A Very Gen X Post About MAPS

Imagine it’s late 1991. You’re sitting in the driver’s seat of your used Mazda RX-7 in the 7-Eleven parking lot, sucking on the straw of your Big Gulp filled with ice cold Orange Crush, which you bought to calm yourself down after you accidentally dropped your Queensrÿche Empire cassette on the ground and clumsily trod over it with your black British Knights high tops. Disaster!

Wiping an orange drop off your Bugle Boy jeans and adjusting the class ring you just picked up from Jostens, you snap on the car radio and rest your mulleted head back against the headrest as the opening strains of Temple of the Dog’s Hunger Strike begins to play.

Oh great, you mumble to yourself, just what we need, another pseudo-grunge Pearl Jam knockoff.

Then the lead singer makes his first appearance.

I don’t mind stealin’ bread..

Hold on a minute, you think. That sounds like Eddie Vedder.

From the mouths of decadents…

You straighten up in your seat a little. That is Eddie Vedder. What’s going on here? Is there a new Pearl Jam song out? And old unreleased song? Whatever it is, it’s pretty good. Your day just got a little bit better.

You keep listening, nodding along, making a note to next time ask Sheila at the Hair Cuttery to trim the top a little shorter so your gelled-up spikes don’t brush the roof of the RX-7. So annoying!

Then the chorus kicks in.

I’m going hungryyyyyyyyyyyyyyyyyyyyyyy…(going hungryyyyy-AYYYYYY)

Wait wait wait wait wait wait wait wait wait wait wait wait. No, that can’t be right. That sounds like Chris Cornell doing the echo, but that’s impossible.

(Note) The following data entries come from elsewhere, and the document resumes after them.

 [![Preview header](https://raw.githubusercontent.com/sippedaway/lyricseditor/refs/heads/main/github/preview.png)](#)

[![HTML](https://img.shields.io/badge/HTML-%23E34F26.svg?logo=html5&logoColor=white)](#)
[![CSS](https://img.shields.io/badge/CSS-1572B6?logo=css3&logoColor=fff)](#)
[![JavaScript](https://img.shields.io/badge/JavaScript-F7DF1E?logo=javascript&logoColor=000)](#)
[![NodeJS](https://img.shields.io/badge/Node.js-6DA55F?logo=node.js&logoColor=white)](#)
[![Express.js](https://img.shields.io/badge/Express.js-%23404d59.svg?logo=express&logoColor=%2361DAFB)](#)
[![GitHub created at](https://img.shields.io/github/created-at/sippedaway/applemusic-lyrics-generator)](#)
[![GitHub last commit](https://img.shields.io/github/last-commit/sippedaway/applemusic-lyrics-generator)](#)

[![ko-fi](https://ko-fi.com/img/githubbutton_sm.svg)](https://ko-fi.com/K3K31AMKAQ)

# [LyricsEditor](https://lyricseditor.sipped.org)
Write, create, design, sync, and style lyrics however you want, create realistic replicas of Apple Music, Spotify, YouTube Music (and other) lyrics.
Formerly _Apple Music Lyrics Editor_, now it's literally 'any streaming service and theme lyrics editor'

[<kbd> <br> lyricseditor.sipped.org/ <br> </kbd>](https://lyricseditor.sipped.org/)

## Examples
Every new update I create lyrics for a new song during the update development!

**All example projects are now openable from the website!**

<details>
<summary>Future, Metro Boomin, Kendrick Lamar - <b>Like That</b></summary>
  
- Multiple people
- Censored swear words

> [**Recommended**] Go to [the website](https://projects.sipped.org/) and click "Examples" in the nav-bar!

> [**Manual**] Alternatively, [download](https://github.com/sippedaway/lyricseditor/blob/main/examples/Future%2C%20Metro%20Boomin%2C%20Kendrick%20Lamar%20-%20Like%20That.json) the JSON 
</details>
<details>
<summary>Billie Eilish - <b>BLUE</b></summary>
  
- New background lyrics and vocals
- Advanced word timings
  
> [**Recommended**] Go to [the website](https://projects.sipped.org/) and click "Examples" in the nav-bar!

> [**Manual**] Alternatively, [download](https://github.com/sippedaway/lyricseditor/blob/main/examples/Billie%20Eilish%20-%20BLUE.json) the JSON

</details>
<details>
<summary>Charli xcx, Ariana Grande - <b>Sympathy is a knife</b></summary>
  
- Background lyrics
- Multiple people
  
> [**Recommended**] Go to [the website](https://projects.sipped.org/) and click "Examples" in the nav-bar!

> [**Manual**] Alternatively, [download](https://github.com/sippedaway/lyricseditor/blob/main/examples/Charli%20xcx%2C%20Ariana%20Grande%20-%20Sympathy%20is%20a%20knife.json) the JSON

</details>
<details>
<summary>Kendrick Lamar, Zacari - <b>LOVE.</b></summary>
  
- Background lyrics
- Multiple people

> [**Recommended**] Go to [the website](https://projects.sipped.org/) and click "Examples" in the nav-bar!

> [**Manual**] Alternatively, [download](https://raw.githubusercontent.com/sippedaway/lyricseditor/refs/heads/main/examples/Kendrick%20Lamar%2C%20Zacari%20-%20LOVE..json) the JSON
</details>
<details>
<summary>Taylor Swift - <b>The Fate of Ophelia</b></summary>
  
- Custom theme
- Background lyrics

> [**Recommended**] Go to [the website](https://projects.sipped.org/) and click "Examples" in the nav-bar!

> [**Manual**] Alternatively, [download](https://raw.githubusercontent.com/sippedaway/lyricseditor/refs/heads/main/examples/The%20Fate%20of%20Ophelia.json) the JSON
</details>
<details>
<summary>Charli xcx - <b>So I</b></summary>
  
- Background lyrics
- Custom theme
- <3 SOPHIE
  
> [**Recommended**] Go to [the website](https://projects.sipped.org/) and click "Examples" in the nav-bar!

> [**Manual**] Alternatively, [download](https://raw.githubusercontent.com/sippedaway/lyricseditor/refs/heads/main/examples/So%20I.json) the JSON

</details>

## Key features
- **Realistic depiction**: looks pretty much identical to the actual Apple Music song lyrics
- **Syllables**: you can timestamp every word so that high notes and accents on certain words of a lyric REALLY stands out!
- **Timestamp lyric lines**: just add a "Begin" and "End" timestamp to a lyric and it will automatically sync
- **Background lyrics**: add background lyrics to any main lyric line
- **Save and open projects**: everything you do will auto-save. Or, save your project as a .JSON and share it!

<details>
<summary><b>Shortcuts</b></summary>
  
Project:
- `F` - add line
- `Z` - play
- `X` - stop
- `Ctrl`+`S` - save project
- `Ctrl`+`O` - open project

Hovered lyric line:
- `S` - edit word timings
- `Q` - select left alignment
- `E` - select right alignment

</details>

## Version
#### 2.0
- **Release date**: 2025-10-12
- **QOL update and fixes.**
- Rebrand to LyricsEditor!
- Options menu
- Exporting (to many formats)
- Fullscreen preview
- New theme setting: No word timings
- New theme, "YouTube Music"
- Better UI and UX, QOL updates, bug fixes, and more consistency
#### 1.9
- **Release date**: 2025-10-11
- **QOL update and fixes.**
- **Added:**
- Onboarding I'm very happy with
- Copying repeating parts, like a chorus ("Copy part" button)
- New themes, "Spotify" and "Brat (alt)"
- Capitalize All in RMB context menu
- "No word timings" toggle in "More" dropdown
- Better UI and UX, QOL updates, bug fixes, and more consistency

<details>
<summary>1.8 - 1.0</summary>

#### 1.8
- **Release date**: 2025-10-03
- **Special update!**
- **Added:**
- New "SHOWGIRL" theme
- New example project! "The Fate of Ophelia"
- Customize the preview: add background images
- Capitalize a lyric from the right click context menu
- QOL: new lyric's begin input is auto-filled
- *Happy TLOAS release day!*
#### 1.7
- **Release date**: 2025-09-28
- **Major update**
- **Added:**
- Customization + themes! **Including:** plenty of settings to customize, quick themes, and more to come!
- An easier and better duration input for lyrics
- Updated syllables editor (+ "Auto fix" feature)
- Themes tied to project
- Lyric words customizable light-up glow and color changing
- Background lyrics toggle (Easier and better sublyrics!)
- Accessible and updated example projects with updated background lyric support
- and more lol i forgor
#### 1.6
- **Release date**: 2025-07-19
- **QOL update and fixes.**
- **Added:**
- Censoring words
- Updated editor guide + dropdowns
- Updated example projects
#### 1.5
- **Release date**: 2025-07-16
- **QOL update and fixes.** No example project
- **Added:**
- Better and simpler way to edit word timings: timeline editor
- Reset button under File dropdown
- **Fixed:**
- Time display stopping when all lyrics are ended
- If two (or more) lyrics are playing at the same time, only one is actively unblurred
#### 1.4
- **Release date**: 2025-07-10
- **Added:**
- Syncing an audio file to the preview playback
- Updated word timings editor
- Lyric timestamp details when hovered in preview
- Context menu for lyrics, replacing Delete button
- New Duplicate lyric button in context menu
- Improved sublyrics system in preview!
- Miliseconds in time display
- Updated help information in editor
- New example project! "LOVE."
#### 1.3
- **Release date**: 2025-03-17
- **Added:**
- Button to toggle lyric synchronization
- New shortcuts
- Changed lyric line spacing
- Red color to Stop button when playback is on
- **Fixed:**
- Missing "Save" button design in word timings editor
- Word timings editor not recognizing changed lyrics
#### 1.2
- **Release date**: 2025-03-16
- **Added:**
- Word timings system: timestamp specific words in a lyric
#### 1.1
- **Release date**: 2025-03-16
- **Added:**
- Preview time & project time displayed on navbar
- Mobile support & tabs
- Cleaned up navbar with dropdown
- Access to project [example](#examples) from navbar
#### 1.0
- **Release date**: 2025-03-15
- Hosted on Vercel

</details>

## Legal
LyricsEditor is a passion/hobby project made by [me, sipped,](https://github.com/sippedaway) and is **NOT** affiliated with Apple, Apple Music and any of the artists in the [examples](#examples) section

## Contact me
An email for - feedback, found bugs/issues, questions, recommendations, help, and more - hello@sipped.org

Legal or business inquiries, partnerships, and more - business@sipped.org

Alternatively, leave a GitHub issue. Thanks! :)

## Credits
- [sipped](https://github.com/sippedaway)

You reach out and turn up the volume.

I’m going hungryyyyyyyyyyyyyyyyyyyyyyy…(going hungryyyyy-AYYYYYY)

I’m going hungryyyyyyyyyyyyyyyyyyyyyyy…(going hungryyyyy-AYYYYYYAYYAYY)

I’m going hungryyyyyyyyyyyyyyyyyyyyyyy…(going hungryyyyy-AYYYYYYYYYYYYYYYYYYYYYY)

That is definitely Chris Cornell. You would recognize his voice anywhere, because if Pearl Jam is your favorite band, then Soundgarden is next on the list.

You keep listening, still a bit stunned, to Eddie Vedder and Chris Cornell trading lead vocals for the rest of the song. It’s hard for you to believe that, unexpectedly, some of your favorite people are together in the same place.

Last week, I had the pleasure of joining two of my favorite colleagues, Karen Roy and Greselda Butler, for a presentation on Bridging the Gap: What Medical Affairs Can Learn from CME to Elevate External Education at the Medical Affairs Professional Society (MAPS) Annual Americas Meeting. It was my first time attending MAPS and, if I’m doing my math correctly, my first time presenting at a non-CME/CE conference. I’m pretty sure that’s accurate. At the very least, it’s been quite a while since I’ve done a presentation that was not primarily focused on a CME/CE audience.

I’ve been attending the Alliance conference for 25 years, and when I go, I see more familiar faces than unfamiliar faces. It’s basically a reunion of old friends and colleagues. Since this was my first time attending MAPS, I saw far fewer familiar faces…or so I expected.

One of the cool things for me at the conference was that I kept running into pockets of IME friends at different times and places: strolling down the conference hall; presenting at a workshop; grabbing lunch from the table stacked with extremely mediocre sandwiches; at the hotel lobby bar after the last session. Hey, is that Wendy at the podium? I think that’s John holding a glass of white wine. Shoot, Mike just took the last turkey wrap. Familiar faces in unexpected places. It was fun to unexpectedly find some of my favorite people together in the same place.

A unique trait of the CME/CE community is that it is just that—a community. We do the same work. We work in the same places. We go to the same meetings. We know the same people. We have our ups and downs. People come and people go. But we are a community and that’s something I truly appreciate.